> Your objective
Copy the listing below exactly. Pictures stay out of it.

> Dataset entries
#####

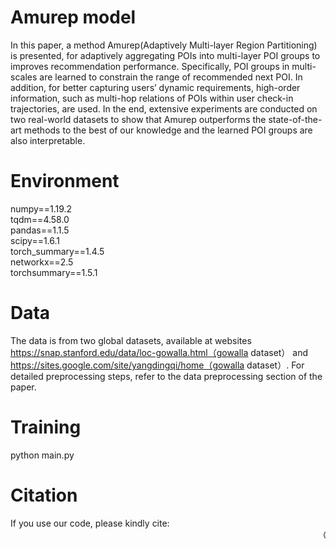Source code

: # Amurep model
In this paper, a method Amurep(Adaptively Multi-layer Region Partitioning) is presented, for adaptively aggregating POIs into multi-layer POI groups to improves recommendation performance. Specifically, POI groups in multi-scales are learned to constrain the range of recommended next POI. In addition, for better capturing users’ dynamic requirements, high-order information, such as multi-hop relations of POIs within user check-in trajectories, are used. In the end, extensive experiments are conducted on two real-world datasets to show that Amurep outperforms the state-of-the-art methods to the best of our knowledge and the learned POI groups are also interpretable.
# Environment
numpy==1.19.2  
tqdm==4.58.0  
pandas==1.1.5  
scipy==1.6.1  
torch_summary==1.4.5  
networkx==2.5  
torchsummary==1.5.1  
# Data
The data is from two global datasets, available at websites https://snap.stanford.edu/data/loc-gowalla.html（gowalla dataset） and https://sites.google.com/site/yangdingqi/home（gowalla dataset）. For detailed preprocessing steps, refer to the data preprocessing section of the paper.
# Training
python main.py
# Citation
If you use our code, please kindly cite:
<marquee>@inproceedings{jiang2025amurep,
  title = {Amurep: Adaptively Multi-layer Region Partitioning for Next POI Recommendation},
  author = {Jiang, Weiqiang and Wang, Yan and Liu, Lijuan and Zhu, Shunzhi},
  booktitle = {Proceedings of the 2025 International Joint Conference on Neural Networks (IJCNN)},
  year = {2025}
}
</marquee>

#####

> Answer
Source code

: # Amurep model
In this paper, a method Amurep(Adaptively Multi-layer Region Partitioning) is presented, for adaptively aggregating POIs into multi-layer POI groups to improves recommendation performance. Specifically, POI groups in multi-scales are learned to constrain the range of recommended next POI. In addition, for better capturing users’ dynamic requirements, high-order information, such as multi-hop relations of POIs within user check-in trajectories, are used. In the end, extensive experiments are conducted on two real-world datasets to show that Amurep outperforms the state-of-the-art methods to the best of our knowledge and the learned POI groups are also interpretable.
# Environment
numpy==1.19.2  
tqdm==4.58.0  
pandas==1.1.5  
scipy==1.6.1  
torch_summary==1.4.5  
networkx==2.5  
torchsummary==1.5.1  
# Data
The data is from two global datasets, available at websites https://snap.stanford.edu/data/loc-gowalla.html（gowalla dataset） and https://sites.google.com/site/yangdingqi/home（gowalla dataset）. For detailed preprocessing steps, refer to the data preprocessing section of the paper.
# Training
python main.py
# Citation
If you use our code, please kindly cite:
<marquee>@inproceedings{jiang2025amurep,
  title = {Amurep: Adaptively Multi-layer Region Partitioning for Next POI Recommendation},
  author = {Jiang, Weiqiang and Wang, Yan and Liu, Lijuan and Zhu, Shunzhi},
  booktitle = {Proceedings of the 2025 International Joint Conference on Neural Networks (IJCNN)},
  year = {2025}
}
</marquee>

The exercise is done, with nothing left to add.